Careers in the information and communication technology field include a variety of roles and tasks associated with planning, researching, installing and monitoring the performance of IT and communication systems and transmissions. It’s possible to provide only a representative sample here. Web developers are responsible for designing and maintaining websites; systems analysts focus on the integrity and efficiency of various networks; IT managers oversee large-scale projects to ensure that they are completed on time and within budget; and engineers of various types focus on testing, implementing and troubleshooting new technologies.
IT and communications professionals are ubiquitous, working directly for, or servicing, a broad range of organisations. Some of the more prominent employers include the government, the technology sector (which boasts big names such as Atlassian, Microsoft, and Google), and the communications sector, where standout organisations include Cisco, Optus and Telstra.
While employers tend to prioritise graduates from IT-specific degrees when filling technical roles, the sector at large remains relatively degree-agnostic: what matters is your passion, evidence of diligence and determination, and ability to perform whichever tasks are specific to a given role (bearing in mind that these can be quite technical).

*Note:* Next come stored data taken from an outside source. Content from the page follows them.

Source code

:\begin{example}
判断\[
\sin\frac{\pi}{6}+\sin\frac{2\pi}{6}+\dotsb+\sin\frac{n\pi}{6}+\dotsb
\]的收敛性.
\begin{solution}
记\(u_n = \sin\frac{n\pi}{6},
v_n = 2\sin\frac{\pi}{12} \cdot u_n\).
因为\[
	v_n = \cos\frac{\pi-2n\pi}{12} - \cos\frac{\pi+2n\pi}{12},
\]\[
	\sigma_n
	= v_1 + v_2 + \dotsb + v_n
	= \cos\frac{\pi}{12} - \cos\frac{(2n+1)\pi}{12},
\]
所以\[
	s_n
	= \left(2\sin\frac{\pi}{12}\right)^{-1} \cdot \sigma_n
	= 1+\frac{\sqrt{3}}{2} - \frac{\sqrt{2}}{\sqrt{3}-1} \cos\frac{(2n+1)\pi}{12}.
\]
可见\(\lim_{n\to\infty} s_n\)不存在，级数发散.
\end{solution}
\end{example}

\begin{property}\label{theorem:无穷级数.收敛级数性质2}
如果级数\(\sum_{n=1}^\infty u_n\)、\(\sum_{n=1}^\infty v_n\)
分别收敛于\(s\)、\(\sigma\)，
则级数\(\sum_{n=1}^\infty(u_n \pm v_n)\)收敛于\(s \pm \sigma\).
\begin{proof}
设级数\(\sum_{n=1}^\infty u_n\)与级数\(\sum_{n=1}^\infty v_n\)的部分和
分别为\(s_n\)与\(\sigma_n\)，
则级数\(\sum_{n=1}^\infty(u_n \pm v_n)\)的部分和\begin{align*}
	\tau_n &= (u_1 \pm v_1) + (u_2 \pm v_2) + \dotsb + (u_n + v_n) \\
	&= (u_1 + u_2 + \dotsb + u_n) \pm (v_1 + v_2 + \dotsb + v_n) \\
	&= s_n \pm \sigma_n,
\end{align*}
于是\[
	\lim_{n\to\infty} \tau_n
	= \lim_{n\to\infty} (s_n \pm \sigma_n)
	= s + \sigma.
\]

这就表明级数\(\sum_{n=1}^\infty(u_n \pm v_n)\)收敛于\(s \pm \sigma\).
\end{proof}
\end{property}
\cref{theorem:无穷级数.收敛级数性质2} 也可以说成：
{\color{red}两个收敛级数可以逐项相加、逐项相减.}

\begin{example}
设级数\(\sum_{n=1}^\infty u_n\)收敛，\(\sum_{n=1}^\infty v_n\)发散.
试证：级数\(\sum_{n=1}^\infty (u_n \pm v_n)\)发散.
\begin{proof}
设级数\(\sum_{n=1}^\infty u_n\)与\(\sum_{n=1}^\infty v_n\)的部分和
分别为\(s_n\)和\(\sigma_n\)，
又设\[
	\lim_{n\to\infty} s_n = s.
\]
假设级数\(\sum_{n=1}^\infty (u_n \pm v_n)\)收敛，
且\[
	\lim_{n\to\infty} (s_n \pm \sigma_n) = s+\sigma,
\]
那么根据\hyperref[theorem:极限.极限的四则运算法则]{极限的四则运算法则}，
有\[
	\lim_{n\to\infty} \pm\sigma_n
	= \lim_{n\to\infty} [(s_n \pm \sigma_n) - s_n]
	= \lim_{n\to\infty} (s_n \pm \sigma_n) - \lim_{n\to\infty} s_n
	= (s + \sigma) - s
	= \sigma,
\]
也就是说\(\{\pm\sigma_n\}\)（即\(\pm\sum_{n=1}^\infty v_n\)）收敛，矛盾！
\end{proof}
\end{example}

As a law graduate, your proven ability to work through complex problems, make sense of precedents, and apply known ideas in novel contexts will give you an edge.
Bear in mind many large IT and communications companies – from Amazon to TechnologyOne – rely upon the support of non-technical personnel in positions well-suited to law graduates. These include marketing, project management and stakeholder engagement roles, as well as in-house counsel roles for lawyers particularly interested in the legal challenges facing businesses in the IT sector.
Within Australia, the average entry-level package for graduates in the IT and communications sector is $60,000 to $65,000 per year. They work an average of 30-40 hours per week.